## The task
Every entry must reappear in your answer exactly as written, though its pictures must not.

________________________________________

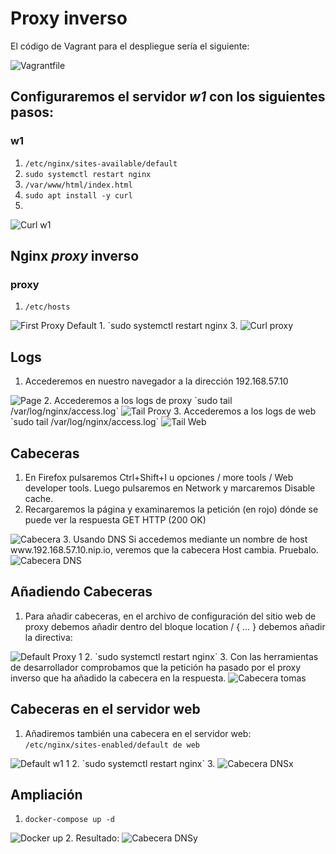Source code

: # Proxy inverso

El código de Vagrant para el despliegue sería el siguiente:
<a href="./Vagrantfile"></a>

<img src="./imgs/vagrantfile.png" alt="Vagrantfile">

## Configuraremos el servidor *w1* con los siguientes pasos:

### w1

1. `/etc/nginx/sites-available/default`
2. `sudo systemctl restart nginx`
3. `/var/www/html/index.html`
4. `sudo apt install -y curl`
5.
<img src="./imgs/curl_web.png" alt="Curl w1">
   
## Nginx *proxy* inverso

### proxy

1. `/etc/hosts`  
<img src="./imgs/default_proxy.png" alt="First Proxy Default">
1. `sudo systemctl restart nginx
3. 
 
<img src="./imgs/proxy_w1.png" alt="Curl proxy">

## Logs

1. Accederemos en nuestro navegador a la dirección 192.168.57.10
<img src="./imgs/1921685710.png" alt="Page">
2. Accederemos a los logs de proxy
`sudo tail /var/log/nginx/access.log`
<img src="./imgs/tail_proxy.png" alt="Tail Proxy">
3. Accederemos a los logs de web
`sudo tail /var/log/nginx/access.log`
<img src="./imgs/tail_w1.png" alt="Tail Web">

## Cabeceras

1. En Firefox pulsaremos Ctrl+Shift+I u opciones / more tools / Web developer tools. Luego pulsaremos en Network y marcaremos Disable cache.
2. Recargaremos la página y examinaremos la petición (en rojo) dónde se puede ver la respuesta GET HTTP (200 OK)
<img src="./imgs/cabecera10.png" alt="Cabecera">
3. Usando DNS
Si accedemos mediante un nombre de host www.192.168.57.10.nip.io, veremos que la cabecera Host cambia. Pruebalo.
<img src="./imgs/cabecera_10_dns.png" alt="Cabecera DNS">


## Añadiendo Cabeceras

1. Para añadir cabeceras, en el archivo de configuración del sitio web de proxy debemos añadir dentro del bloque location / { … } debemos añadir la directiva:
<img src="./imgs/default_proxy_1.png" alt="Default Proxy 1">
2. `sudo systemctl restart nginx` 
3. Con las herramientas de desarrollador comprobamos que la petición ha pasado por el proxy inverso que ha añadido la cabecera en la respuesta.
<img src="./imgs/cabecera_10_tomas.png" alt="Cabecera tomas">

## Cabeceras en el servidor web

1. Añadiremos también una cabecera en el servidor web:
`/etc/nginx/sites-enabled/default de web`
<img src="./imgs/default_w1_1.png" alt="Default w1 1">
2. `sudo systemctl restart nginx` 
3. 
<img src="./imgs/cabecera_10_dns.png" alt="Cabecera DNSx">

## Ampliación

1. `docker-compose up -d`
<img src="./imgs/docker_up.png" alt="Docker up">
2. Resultado:
<img src="./imgs/cabecera_10_dns.png" alt="Cabecera DNSy">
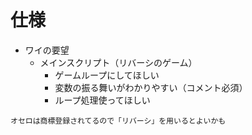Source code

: # 仕様
- ワイの要望
    - メインスクリプト（リバーシのゲーム）
      - ゲームループにしてほしい
      - 変数の振る舞いがわかりやすい（コメント必須）
      - ループ処理使ってほしい

`オセロは商標登録されてるので「リバーシ」を用いるとよいかも`
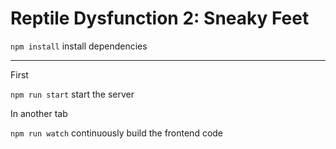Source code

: # Reptile Dysfunction 2: Sneaky Feet

`npm install` install dependencies

---

First

`npm run start` start the server

In another tab

`npm run watch` continuously build the frontend code
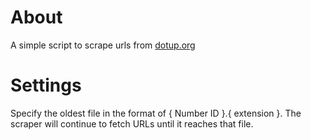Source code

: # About

A simple script to scrape urls from [dotup.org](http://www.dotup.org/)

# Settings

Specify the oldest file in the format of { Number ID }.{ extension }.  The scraper will continue to fetch URLs until
it reaches that file.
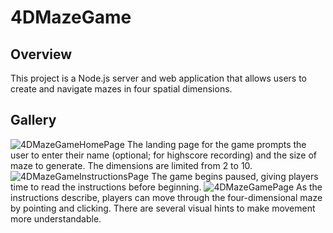 # 4DMazeGame
## Overview
This project is a Node.js server and web application that allows users to create and navigate mazes in four spatial dimensions.
## Gallery
![4DMazeGameHomePage](https://user-images.githubusercontent.com/29006159/174680432-644b344a-202c-4368-917d-516033e8d66e.png)
The landing page for the game prompts the user to enter their name (optional; for highscore recording) and the size of maze to generate. The dimensions are limited from 2 to 10.
![4DMazeGameInstructionsPage](https://user-images.githubusercontent.com/29006159/174680681-19afbcdc-4b07-4abd-9748-319d989cf5c2.png)
The game begins paused, giving players time to read the instructions before beginning.
![4DMazeGamePage](https://user-images.githubusercontent.com/29006159/174680791-47119500-a4ce-4882-9e2c-42c69df5bad3.png)
As the instructions describe, players can move through the four-dimensional maze by pointing and clicking. There are several visual hints to make movement more understandable.
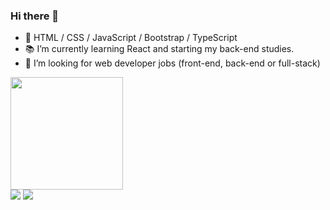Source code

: ### Hi there 👋
- 🧠 HTML / CSS / JavaScript / Bootstrap / TypeScript
- 📚 I’m currently learning React and starting my back-end studies.
- 👯 I’m looking for web developer jobs (front-end, back-end or full-stack)

<div>
  <a href="https://github.com/RogerXO">
  <img height="180em" src="https://github-readme-stats.vercel.app/api?username=rogerxo&show_icons=true&theme=dracula&include_all_commits=true&count_private=true"/>
</div>
<div> 
  <a href="https://www.instagram.com/rogerxavier2/" target="_blank"><img src="https://img.shields.io/badge/-Instagram-%23E4405F?style=for-the-badge&logo=instagram&logoColor=white"></a>
  <a href="https://www.linkedin.com/in/roger-xavier142/" target="_blank"><img src="https://img.shields.io/badge/-LinkedIn-%230077B5?style=for-the-badge&logo=linkedin&logoColor=white"></a> 
</div>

________________________________________

## Expected output
Source code

: # Proxy inverso

El código de Vagrant para el despliegue sería el siguiente:
<a href="./Vagrantfile"></a>

<img src="./imgs/vagrantfile.png" alt="Vagrantfile">

## Configuraremos el servidor *w1* con los siguientes pasos:

### w1

1. `/etc/nginx/sites-available/default`
2. `sudo systemctl restart nginx`
3. `/var/www/html/index.html`
4. `sudo apt install -y curl`
5.
<img src="./imgs/curl_web.png" alt="Curl w1">
   
## Nginx *proxy* inverso

### proxy

1. `/etc/hosts`  
<img src="./imgs/default_proxy.png" alt="First Proxy Default">
1. `sudo systemctl restart nginx
3. 
 
<img src="./imgs/proxy_w1.png" alt="Curl proxy">

## Logs

1. Accederemos en nuestro navegador a la dirección 192.168.57.10
<img src="./imgs/1921685710.png" alt="Page">
2. Accederemos a los logs de proxy
`sudo tail /var/log/nginx/access.log`
<img src="./imgs/tail_proxy.png" alt="Tail Proxy">
3. Accederemos a los logs de web
`sudo tail /var/log/nginx/access.log`
<img src="./imgs/tail_w1.png" alt="Tail Web">

## Cabeceras

1. En Firefox pulsaremos Ctrl+Shift+I u opciones / more tools / Web developer tools. Luego pulsaremos en Network y marcaremos Disable cache.
2. Recargaremos la página y examinaremos la petición (en rojo) dónde se puede ver la respuesta GET HTTP (200 OK)
<img src="./imgs/cabecera10.png" alt="Cabecera">
3. Usando DNS
Si accedemos mediante un nombre de host www.192.168.57.10.nip.io, veremos que la cabecera Host cambia. Pruebalo.
<img src="./imgs/cabecera_10_dns.png" alt="Cabecera DNS">


## Añadiendo Cabeceras

1. Para añadir cabeceras, en el archivo de configuración del sitio web de proxy debemos añadir dentro del bloque location / { … } debemos añadir la directiva:
<img src="./imgs/default_proxy_1.png" alt="Default Proxy 1">
2. `sudo systemctl restart nginx` 
3. Con las herramientas de desarrollador comprobamos que la petición ha pasado por el proxy inverso que ha añadido la cabecera en la respuesta.
<img src="./imgs/cabecera_10_tomas.png" alt="Cabecera tomas">

## Cabeceras en el servidor web

1. Añadiremos también una cabecera en el servidor web:
`/etc/nginx/sites-enabled/default de web`
<img src="./imgs/default_w1_1.png" alt="Default w1 1">
2. `sudo systemctl restart nginx` 
3. 
<img src="./imgs/cabecera_10_dns.png" alt="Cabecera DNSx">

## Ampliación

1. `docker-compose up -d`
<img src="./imgs/docker_up.png" alt="Docker up">
2. Resultado:
<img src="./imgs/cabecera_10_dns.png" alt="Cabecera DNSy">
Source code

: # 仕様
- ワイの要望
    - メインスクリプト（リバーシのゲーム）
      - ゲームループにしてほしい
      - 変数の振る舞いがわかりやすい（コメント必須）
      - ループ処理使ってほしい

`オセロは商標登録されてるので「リバーシ」を用いるとよいかも`
Source code

: # Reptile Dysfunction 2: Sneaky Feet

`npm install` install dependencies

---

First

`npm run start` start the server

In another tab

`npm run watch` continuously build the frontend code
Source code

: # About

A simple script to scrape urls from [dotup.org](http://www.dotup.org/)

# Settings

Specify the oldest file in the format of { Number ID }.{ extension }.  The scraper will continue to fetch URLs until
it reaches that file.
 # 4DMazeGame
## Overview
This project is a Node.js server and web application that allows users to create and navigate mazes in four spatial dimensions.
## Gallery
![4DMazeGameHomePage](https://user-images.githubusercontent.com/29006159/174680432-644b344a-202c-4368-917d-516033e8d66e.png)
The landing page for the game prompts the user to enter their name (optional; for highscore recording) and the size of maze to generate. The dimensions are limited from 2 to 10.
![4DMazeGameInstructionsPage](https://user-images.githubusercontent.com/29006159/174680681-19afbcdc-4b07-4abd-9748-319d989cf5c2.png)
The game begins paused, giving players time to read the instructions before beginning.
![4DMazeGamePage](https://user-images.githubusercontent.com/29006159/174680791-47119500-a4ce-4882-9e2c-42c69df5bad3.png)
As the instructions describe, players can move through the four-dimensional maze by pointing and clicking. There are several visual hints to make movement more understandable.
Source code

: ### Hi there 👋
- 🧠 HTML / CSS / JavaScript / Bootstrap / TypeScript
- 📚 I’m currently learning React and starting my back-end studies.
- 👯 I’m looking for web developer jobs (front-end, back-end or full-stack)

<div>
  <a href="https://github.com/RogerXO">
  <img height="180em" src="https://github-readme-stats.vercel.app/api?username=rogerxo&show_icons=true&theme=dracula&include_all_commits=true&count_private=true"/>
</div>
<div> 
  <a href="https://www.instagram.com/rogerxavier2/" target="_blank"><img src="https://img.shields.io/badge/-Instagram-%23E4405F?style=for-the-badge&logo=instagram&logoColor=white"></a>
  <a href="https://www.linkedin.com/in/roger-xavier142/" target="_blank"><img src="https://img.shields.io/badge/-LinkedIn-%230077B5?style=for-the-badge&logo=linkedin&logoColor=white"></a> 
</div>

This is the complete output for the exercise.